What you need to do »
In the entries below, find each line where the word "JOHN" appears and give only the total count of such lines.

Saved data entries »
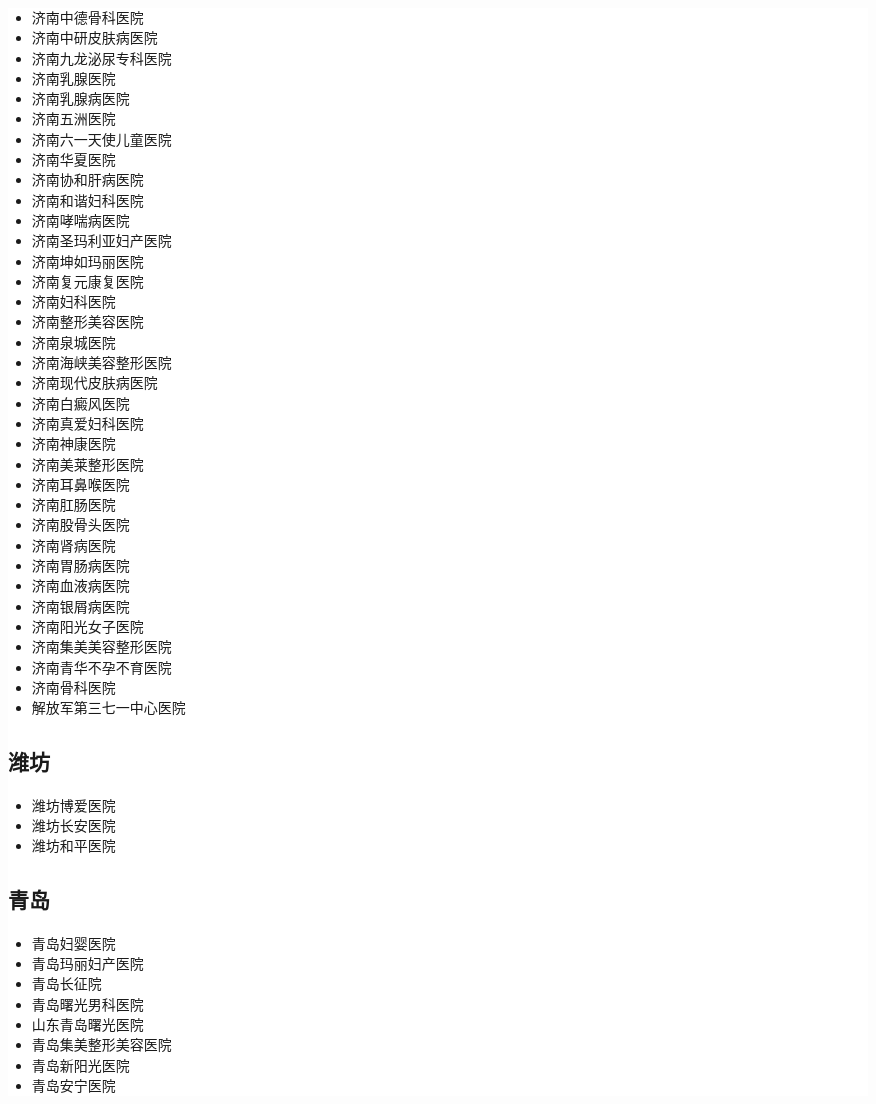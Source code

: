 - 济南中德骨科医院
- 济南中研皮肤病医院
- 济南九龙泌尿专科医院
- 济南乳腺医院
- 济南乳腺病医院
- 济南五洲医院
- 济南六一天使儿童医院
- 济南华夏医院
- 济南协和肝病医院
- 济南和谐妇科医院
- 济南哮喘病医院
- 济南圣玛利亚妇产医院
- 济南坤如玛丽医院
- 济南复元康复医院
- 济南妇科医院
- 济南整形美容医院
- 济南泉城医院
- 济南海峡美容整形医院
- 济南现代皮肤病医院
- 济南白癜风医院
- 济南真爱妇科医院
- 济南神康医院
- 济南美莱整形医院
- 济南耳鼻喉医院
- 济南肛肠医院
- 济南股骨头医院
- 济南肾病医院
- 济南胃肠病医院
- 济南血液病医院
- 济南银屑病医院
- 济南阳光女子医院
- 济南集美美容整形医院
- 济南青华不孕不育医院
- 济南骨科医院
- 解放军第三七一中心医院

## 潍坊

- 潍坊博爱医院
- 潍坊长安医院
- 潍坊和平医院

## 青岛

- 青岛妇婴医院
- 青岛玛丽妇产医院
- 青岛长征院
- 青岛曙光男科医院
- 山东青岛曙光医院
- 青岛集美整形美容医院
- 青岛新阳光医院
- 青岛安宁医院
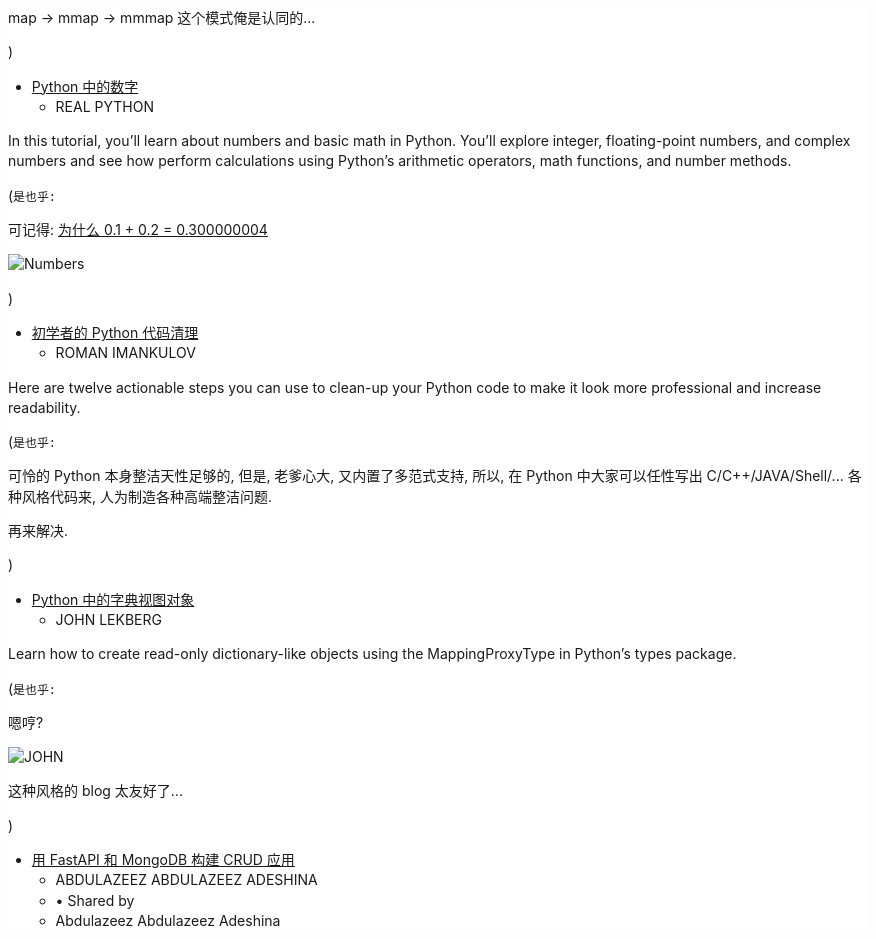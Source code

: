 map -> mmap -> mmmap 这个模式俺是认同的...

)


- [Python 中的数字](https://pycoders.com/link/4899/web)
    + REAL PYTHON

In this tutorial, you’ll learn about numbers and basic math in Python. You’ll explore integer, floating-point numbers, and complex numbers and see how perform calculations using Python’s arithmetic operators, math functions, and number methods.


(`是也乎:`


可记得: [为什么 0.1 + 0.2 = 0.300000004](https://mp.weixin.qq.com/s/M2m3haos2OebXyXFzTc_6A)

![Numbers](http://ydlj.zoomquiet.top/ipic/2020-09-23-ScreenShot%202020-09-23%2011.12.20.jpg)

)


- [初学者的 Python 代码清理](https://pycoders.com/link/4904/web)
    + ROMAN IMANKULOV

Here are twelve actionable steps you can use to clean-up your Python code to make it look more professional and increase readability.

(`是也乎:`


可怜的 Python 本身整洁天性足够的,
但是, 老爹心大, 又内置了多范式支持,
所以, 在 Python 中大家可以任性写出 C/C++/JAVA/Shell/... 各种风格代码来,
人为制造各种高端整洁问题.

再来解决.

)


- [Python 中的字典视图对象](https://pycoders.com/link/4903/web)
    + JOHN LEKBERG

Learn how to create read-only dictionary-like objects using the MappingProxyType in Python’s types package.

(`是也乎:`

嗯哼?

![JOHN](http://ydlj.zoomquiet.top/ipic/2020-09-23-ScreenShot%202020-09-23%2011.09.31.jpg)

这种风格的 blog 太友好了...

)


- [用 FastAPI 和 MongoDB 构建 CRUD 应用](https://pycoders.com/link/4897/web)
    + ABDULAZEEZ ABDULAZEEZ ADESHINA 
    + • Shared by 
    + Abdulazeez Abdulazeez Adeshina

Response for this exercise »
2